What you need to do - What this exercise requires is a verbatim reproduction of the data below.

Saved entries
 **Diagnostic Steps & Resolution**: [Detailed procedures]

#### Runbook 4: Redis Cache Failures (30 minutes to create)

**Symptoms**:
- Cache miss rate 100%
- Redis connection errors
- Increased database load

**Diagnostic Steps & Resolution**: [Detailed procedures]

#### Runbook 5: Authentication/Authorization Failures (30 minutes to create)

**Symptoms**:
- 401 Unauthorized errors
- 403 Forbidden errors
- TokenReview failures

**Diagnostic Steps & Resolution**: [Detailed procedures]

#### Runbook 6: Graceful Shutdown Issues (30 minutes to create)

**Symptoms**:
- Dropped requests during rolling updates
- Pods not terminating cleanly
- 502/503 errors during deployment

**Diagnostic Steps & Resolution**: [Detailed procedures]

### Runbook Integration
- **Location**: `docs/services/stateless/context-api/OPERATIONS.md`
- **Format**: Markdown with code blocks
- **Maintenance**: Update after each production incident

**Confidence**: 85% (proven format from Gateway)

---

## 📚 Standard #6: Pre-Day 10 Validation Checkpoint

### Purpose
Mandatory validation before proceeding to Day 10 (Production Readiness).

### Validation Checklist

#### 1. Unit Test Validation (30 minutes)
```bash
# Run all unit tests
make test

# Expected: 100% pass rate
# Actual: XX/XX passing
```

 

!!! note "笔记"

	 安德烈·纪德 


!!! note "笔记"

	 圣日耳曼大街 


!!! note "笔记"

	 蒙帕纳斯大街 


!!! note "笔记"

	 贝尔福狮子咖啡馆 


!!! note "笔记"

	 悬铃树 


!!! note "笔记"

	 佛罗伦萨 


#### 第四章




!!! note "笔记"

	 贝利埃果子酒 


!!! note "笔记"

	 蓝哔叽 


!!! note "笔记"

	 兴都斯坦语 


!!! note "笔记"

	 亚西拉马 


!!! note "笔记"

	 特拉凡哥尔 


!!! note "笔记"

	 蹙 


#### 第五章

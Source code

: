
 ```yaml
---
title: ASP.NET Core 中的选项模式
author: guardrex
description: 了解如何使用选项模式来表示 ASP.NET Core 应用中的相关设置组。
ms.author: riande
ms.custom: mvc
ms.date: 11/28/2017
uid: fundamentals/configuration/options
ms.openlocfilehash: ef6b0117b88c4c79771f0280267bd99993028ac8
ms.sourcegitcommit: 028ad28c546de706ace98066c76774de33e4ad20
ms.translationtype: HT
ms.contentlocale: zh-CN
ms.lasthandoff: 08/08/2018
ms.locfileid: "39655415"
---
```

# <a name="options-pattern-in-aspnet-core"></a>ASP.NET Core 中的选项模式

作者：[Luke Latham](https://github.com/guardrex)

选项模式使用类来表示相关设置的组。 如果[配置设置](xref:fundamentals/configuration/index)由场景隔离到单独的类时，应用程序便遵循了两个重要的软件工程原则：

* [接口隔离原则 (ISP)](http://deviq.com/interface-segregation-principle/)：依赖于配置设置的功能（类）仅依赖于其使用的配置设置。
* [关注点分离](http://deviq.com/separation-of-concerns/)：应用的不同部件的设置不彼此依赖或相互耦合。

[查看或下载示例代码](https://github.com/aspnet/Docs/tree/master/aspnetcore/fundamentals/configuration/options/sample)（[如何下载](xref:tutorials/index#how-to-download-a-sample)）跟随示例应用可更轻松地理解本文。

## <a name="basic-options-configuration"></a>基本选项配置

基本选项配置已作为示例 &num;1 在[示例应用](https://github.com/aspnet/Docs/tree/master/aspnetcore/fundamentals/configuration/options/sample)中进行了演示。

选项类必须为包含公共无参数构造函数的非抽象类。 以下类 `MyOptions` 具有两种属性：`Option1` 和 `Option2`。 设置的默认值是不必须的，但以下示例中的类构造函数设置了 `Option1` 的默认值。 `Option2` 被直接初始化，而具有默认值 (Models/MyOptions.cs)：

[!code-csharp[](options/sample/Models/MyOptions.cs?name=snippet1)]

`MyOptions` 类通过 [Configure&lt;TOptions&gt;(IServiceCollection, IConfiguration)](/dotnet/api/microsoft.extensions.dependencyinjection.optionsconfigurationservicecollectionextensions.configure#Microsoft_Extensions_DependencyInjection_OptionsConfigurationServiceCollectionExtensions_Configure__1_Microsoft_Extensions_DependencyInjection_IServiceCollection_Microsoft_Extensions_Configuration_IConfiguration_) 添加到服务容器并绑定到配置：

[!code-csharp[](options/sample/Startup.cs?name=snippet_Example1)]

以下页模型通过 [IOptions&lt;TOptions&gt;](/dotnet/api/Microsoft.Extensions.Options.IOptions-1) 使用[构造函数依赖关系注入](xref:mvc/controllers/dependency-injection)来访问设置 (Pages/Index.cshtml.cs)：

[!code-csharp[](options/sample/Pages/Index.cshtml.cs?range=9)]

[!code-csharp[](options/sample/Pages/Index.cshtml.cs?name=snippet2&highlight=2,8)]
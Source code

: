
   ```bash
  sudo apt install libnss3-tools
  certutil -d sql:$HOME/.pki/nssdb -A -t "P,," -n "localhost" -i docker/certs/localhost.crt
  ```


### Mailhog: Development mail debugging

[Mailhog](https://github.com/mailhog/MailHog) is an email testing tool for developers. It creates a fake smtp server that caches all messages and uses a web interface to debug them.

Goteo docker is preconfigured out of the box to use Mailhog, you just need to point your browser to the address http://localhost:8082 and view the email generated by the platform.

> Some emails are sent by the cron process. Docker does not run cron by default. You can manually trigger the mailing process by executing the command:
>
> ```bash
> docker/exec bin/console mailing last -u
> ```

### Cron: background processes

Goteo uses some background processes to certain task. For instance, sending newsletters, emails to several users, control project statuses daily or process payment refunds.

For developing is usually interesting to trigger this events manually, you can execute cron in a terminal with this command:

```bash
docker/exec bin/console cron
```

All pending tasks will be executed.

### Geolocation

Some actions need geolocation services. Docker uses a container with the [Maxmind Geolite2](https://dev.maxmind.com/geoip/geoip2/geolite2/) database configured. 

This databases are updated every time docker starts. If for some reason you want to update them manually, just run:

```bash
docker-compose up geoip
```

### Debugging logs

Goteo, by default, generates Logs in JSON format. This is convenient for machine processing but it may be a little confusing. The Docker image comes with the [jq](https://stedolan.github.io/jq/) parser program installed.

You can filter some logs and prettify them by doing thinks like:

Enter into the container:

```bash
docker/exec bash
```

Answer to the problem -
 **Diagnostic Steps & Resolution**: [Detailed procedures]

#### Runbook 4: Redis Cache Failures (30 minutes to create)

**Symptoms**:
- Cache miss rate 100%
- Redis connection errors
- Increased database load

**Diagnostic Steps & Resolution**: [Detailed procedures]

#### Runbook 5: Authentication/Authorization Failures (30 minutes to create)

**Symptoms**:
- 401 Unauthorized errors
- 403 Forbidden errors
- TokenReview failures

**Diagnostic Steps & Resolution**: [Detailed procedures]

#### Runbook 6: Graceful Shutdown Issues (30 minutes to create)

**Symptoms**:
- Dropped requests during rolling updates
- Pods not terminating cleanly
- 502/503 errors during deployment

**Diagnostic Steps & Resolution**: [Detailed procedures]

### Runbook Integration
- **Location**: `docs/services/stateless/context-api/OPERATIONS.md`
- **Format**: Markdown with code blocks
- **Maintenance**: Update after each production incident

**Confidence**: 85% (proven format from Gateway)

---

## 📚 Standard #6: Pre-Day 10 Validation Checkpoint

### Purpose
Mandatory validation before proceeding to Day 10 (Production Readiness).

### Validation Checklist

#### 1. Unit Test Validation (30 minutes)
```bash
# Run all unit tests
make test

# Expected: 100% pass rate
# Actual: XX/XX passing
```

 

!!! note "笔记"

	 安德烈·纪德 


!!! note "笔记"

	 圣日耳曼大街 


!!! note "笔记"

	 蒙帕纳斯大街 


!!! note "笔记"

	 贝尔福狮子咖啡馆 


!!! note "笔记"

	 悬铃树 


!!! note "笔记"

	 佛罗伦萨 


#### 第四章




!!! note "笔记"

	 贝利埃果子酒 


!!! note "笔记"

	 蓝哔叽 


!!! note "笔记"

	 兴都斯坦语 


!!! note "笔记"

	 亚西拉马 


!!! note "笔记"

	 特拉凡哥尔 


!!! note "笔记"

	 蹙 


#### 第五章

Source code

:
 ```yaml
---
title: ASP.NET Core 中的选项模式
author: guardrex
description: 了解如何使用选项模式来表示 ASP.NET Core 应用中的相关设置组。
ms.author: riande
ms.custom: mvc
ms.date: 11/28/2017
uid: fundamentals/configuration/options
ms.openlocfilehash: ef6b0117b88c4c79771f0280267bd99993028ac8
ms.sourcegitcommit: 028ad28c546de706ace98066c76774de33e4ad20
ms.translationtype: HT
ms.contentlocale: zh-CN
ms.lasthandoff: 08/08/2018
ms.locfileid: "39655415"
---
```

# <a name="options-pattern-in-aspnet-core"></a>ASP.NET Core 中的选项模式

作者：[Luke Latham](https://github.com/guardrex)

选项模式使用类来表示相关设置的组。 如果[配置设置](xref:fundamentals/configuration/index)由场景隔离到单独的类时，应用程序便遵循了两个重要的软件工程原则：

* [接口隔离原则 (ISP)](http://deviq.com/interface-segregation-principle/)：依赖于配置设置的功能（类）仅依赖于其使用的配置设置。
* [关注点分离](http://deviq.com/separation-of-concerns/)：应用的不同部件的设置不彼此依赖或相互耦合。

[查看或下载示例代码](https://github.com/aspnet/Docs/tree/master/aspnetcore/fundamentals/configuration/options/sample)（[如何下载](xref:tutorials/index#how-to-download-a-sample)）跟随示例应用可更轻松地理解本文。

## <a name="basic-options-configuration"></a>基本选项配置

基本选项配置已作为示例 &num;1 在[示例应用](https://github.com/aspnet/Docs/tree/master/aspnetcore/fundamentals/configuration/options/sample)中进行了演示。

选项类必须为包含公共无参数构造函数的非抽象类。 以下类 `MyOptions` 具有两种属性：`Option1` 和 `Option2`。 设置的默认值是不必须的，但以下示例中的类构造函数设置了 `Option1` 的默认值。 `Option2` 被直接初始化，而具有默认值 (Models/MyOptions.cs)：

[!code-csharp[](options/sample/Models/MyOptions.cs?name=snippet1)]

`MyOptions` 类通过 [Configure&lt;TOptions&gt;(IServiceCollection, IConfiguration)](/dotnet/api/microsoft.extensions.dependencyinjection.optionsconfigurationservicecollectionextensions.configure#Microsoft_Extensions_DependencyInjection_OptionsConfigurationServiceCollectionExtensions_Configure__1_Microsoft_Extensions_DependencyInjection_IServiceCollection_Microsoft_Extensions_Configuration_IConfiguration_) 添加到服务容器并绑定到配置：

[!code-csharp[](options/sample/Startup.cs?name=snippet_Example1)]

以下页模型通过 [IOptions&lt;TOptions&gt;](/dotnet/api/Microsoft.Extensions.Options.IOptions-1) 使用[构造函数依赖关系注入](xref:mvc/controllers/dependency-injection)来访问设置 (Pages/Index.cshtml.cs)：

[!code-csharp[](options/sample/Pages/Index.cshtml.cs?range=9)]

[!code-csharp[](options/sample/Pages/Index.cshtml.cs?name=snippet2&highlight=2,8)]
Source code

:
   ```bash
  sudo apt install libnss3-tools
  certutil -d sql:$HOME/.pki/nssdb -A -t "P,," -n "localhost" -i docker/certs/localhost.crt
  ```


### Mailhog: Development mail debugging

[Mailhog](https://github.com/mailhog/MailHog) is an email testing tool for developers. It creates a fake smtp server that caches all messages and uses a web interface to debug them.

Goteo docker is preconfigured out of the box to use Mailhog, you just need to point your browser to the address http://localhost:8082 and view the email generated by the platform.

> Some emails are sent by the cron process. Docker does not run cron by default. You can manually trigger the mailing process by executing the command:
>
> ```bash
> docker/exec bin/console mailing last -u
> ```

### Cron: background processes

Goteo uses some background processes to certain task. For instance, sending newsletters, emails to several users, control project statuses daily or process payment refunds.

For developing is usually interesting to trigger this events manually, you can execute cron in a terminal with this command:

```bash
docker/exec bin/console cron
```

All pending tasks will be executed.

### Geolocation

Some actions need geolocation services. Docker uses a container with the [Maxmind Geolite2](https://dev.maxmind.com/geoip/geoip2/geolite2/) database configured. 

This databases are updated every time docker starts. If for some reason you want to update them manually, just run:

```bash
docker-compose up geoip
```

### Debugging logs

Goteo, by default, generates Logs in JSON format. This is convenient for machine processing but it may be a little confusing. The Docker image comes with the [jq](https://stedolan.github.io/jq/) parser program installed.

You can filter some logs and prettify them by doing thinks like:

Enter into the container:

```bash
docker/exec bash
```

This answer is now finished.